▸ Exercise directions
Print the data verbatim. Leave every image out.

▸ Records from a data collection

__________

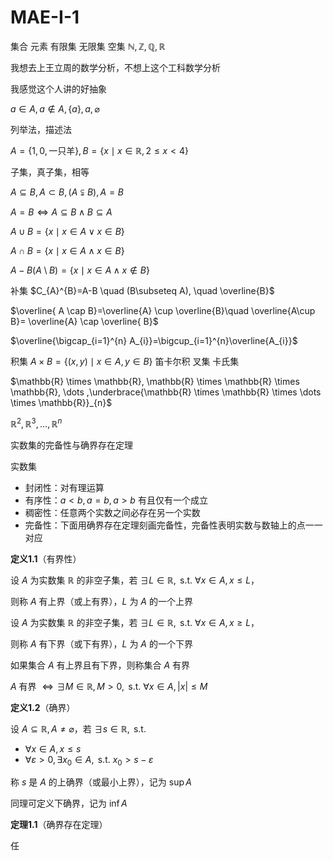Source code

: # MAE-I-1

集合 元素 有限集 无限集 空集 $\mathbb{N,Z,Q,R}$

我想去上王立周的数学分析，不想上这个工科数学分析

我感觉这个人讲的好抽象

$a \in A, a \not\in A,\{ a\}, a, \varnothing$

列举法，描述法

$A=\{ 1, 0, \text{一只羊} \}, B=\{ x\mid x \in \mathbb{R},2\leq x<4 \}$

子集，真子集，相等

$A\subseteq B, A\subset B,(A \subsetneqq B), A=B$

$A=B \iff A \subseteq B \wedge B\subseteq A$

$A\cup B=\{ x \mid x \in A \vee x \in B \}$

$A \cap B = \{  x \mid x \in A \wedge x \in B \}$

$A-B(A\setminus B)=\{ x \mid x \in A \wedge x\not\in B \}$

补集 $C_{A}^{B}=A-B \quad (B\subseteq A), \quad \overline{B}$

$\overline{ A \cap B}=\overline{A} \cup \overline{B}\quad \overline{A\cup B}= \overline{A} \cap \overline{ B}$

$\overline{\bigcap_{i=1}^{n} A_{i}}=\bigcup_{i=1}^{n}\overline{A_{i}}$

积集 $A\times B=\{ (x, y) \mid x \in A, y \in B \}$ 笛卡尔积 叉集 卡氏集

$\mathbb{R} \times \mathbb{R}, \mathbb{R} \times \mathbb{R} \times \mathbb{R},  \dots ,\underbrace{\mathbb{R} \times \mathbb{R} \times \dots \times \mathbb{R}}_{n}$

$\mathbb{R}^{2}, \mathbb{R}^{3}, \dots, \mathbb{R}^{n}$

实数集的完备性与确界存在定理

实数集

- 封闭性：对有理运算
- 有序性：$a<b,a=b,a>b$ 有且仅有一个成立
- 稠密性：任意两个实数之间必存在另一个实数
- 完备性：下面用确界存在定理刻画完备性，完备性表明实数与数轴上的点一一对应

**定义1.1**（有界性）

设 $A$ 为实数集 $\mathbb{R}$ 的非空子集，若 $\exists L \in \mathbb{R},\text{ s.t. } \forall x \in A, x\leq L$，

则称 $A$ 有上界（或上有界），$L$ 为 $A$ 的一个上界

设 $A$ 为实数集 $\mathbb{R}$ 的非空子集，若 $\exists L \in \mathbb{R},\text{ s.t. } \forall x \in A, x\geq L$，

则称 $A$ 有下界（或下有界），$L$ 为 $A$ 的一个下界

如果集合 $A$ 有上界且有下界，则称集合 $A$ 有界

$A$ 有界 $\iff \exists M \in \mathbb{R}, M >0,\text{ s.t. } \forall x \in A  ,  |x| \leq M$

**定义1.2**（确界）

设 $A \subseteq \mathbb{R},A\neq \varnothing$，若 $\exists s \in \mathbb{R},\text{ s.t. }$

- $\forall x \in A, x\leq s$
- $\forall \varepsilon>0, \exists x_{0}\in A,\text{ s.t. } x_{0}>s-\varepsilon$

称 $s$ 是 $A$ 的上确界（或最小上界），记为 $\sup A$

同理可定义下确界，记为 $\inf A$

**定理1.1**（确界存在定理）

任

__________

▸ Solution to this exercise
Source code

: # MAE-I-1

集合 元素 有限集 无限集 空集 $\mathbb{N,Z,Q,R}$

我想去上王立周的数学分析，不想上这个工科数学分析

我感觉这个人讲的好抽象

$a \in A, a \not\in A,\{ a\}, a, \varnothing$

列举法，描述法

$A=\{ 1, 0, \text{一只羊} \}, B=\{ x\mid x \in \mathbb{R},2\leq x<4 \}$

子集，真子集，相等

$A\subseteq B, A\subset B,(A \subsetneqq B), A=B$

$A=B \iff A \subseteq B \wedge B\subseteq A$

$A\cup B=\{ x \mid x \in A \vee x \in B \}$

$A \cap B = \{  x \mid x \in A \wedge x \in B \}$

$A-B(A\setminus B)=\{ x \mid x \in A \wedge x\not\in B \}$

补集 $C_{A}^{B}=A-B \quad (B\subseteq A), \quad \overline{B}$

$\overline{ A \cap B}=\overline{A} \cup \overline{B}\quad \overline{A\cup B}= \overline{A} \cap \overline{ B}$

$\overline{\bigcap_{i=1}^{n} A_{i}}=\bigcup_{i=1}^{n}\overline{A_{i}}$

积集 $A\times B=\{ (x, y) \mid x \in A, y \in B \}$ 笛卡尔积 叉集 卡氏集

$\mathbb{R} \times \mathbb{R}, \mathbb{R} \times \mathbb{R} \times \mathbb{R},  \dots ,\underbrace{\mathbb{R} \times \mathbb{R} \times \dots \times \mathbb{R}}_{n}$

$\mathbb{R}^{2}, \mathbb{R}^{3}, \dots, \mathbb{R}^{n}$

实数集的完备性与确界存在定理

实数集

- 封闭性：对有理运算
- 有序性：$a<b,a=b,a>b$ 有且仅有一个成立
- 稠密性：任意两个实数之间必存在另一个实数
- 完备性：下面用确界存在定理刻画完备性，完备性表明实数与数轴上的点一一对应

**定义1.1**（有界性）

设 $A$ 为实数集 $\mathbb{R}$ 的非空子集，若 $\exists L \in \mathbb{R},\text{ s.t. } \forall x \in A, x\leq L$，

则称 $A$ 有上界（或上有界），$L$ 为 $A$ 的一个上界

设 $A$ 为实数集 $\mathbb{R}$ 的非空子集，若 $\exists L \in \mathbb{R},\text{ s.t. } \forall x \in A, x\geq L$，

则称 $A$ 有下界（或下有界），$L$ 为 $A$ 的一个下界

如果集合 $A$ 有上界且有下界，则称集合 $A$ 有界

$A$ 有界 $\iff \exists M \in \mathbb{R}, M >0,\text{ s.t. } \forall x \in A  ,  |x| \leq M$

**定义1.2**（确界）

设 $A \subseteq \mathbb{R},A\neq \varnothing$，若 $\exists s \in \mathbb{R},\text{ s.t. }$

- $\forall x \in A, x\leq s$
- $\forall \varepsilon>0, \exists x_{0}\in A,\text{ s.t. } x_{0}>s-\varepsilon$

称 $s$ 是 $A$ 的上确界（或最小上界），记为 $\sup A$

同理可定义下确界，记为 $\inf A$

**定理1.1**（确界存在定理）

任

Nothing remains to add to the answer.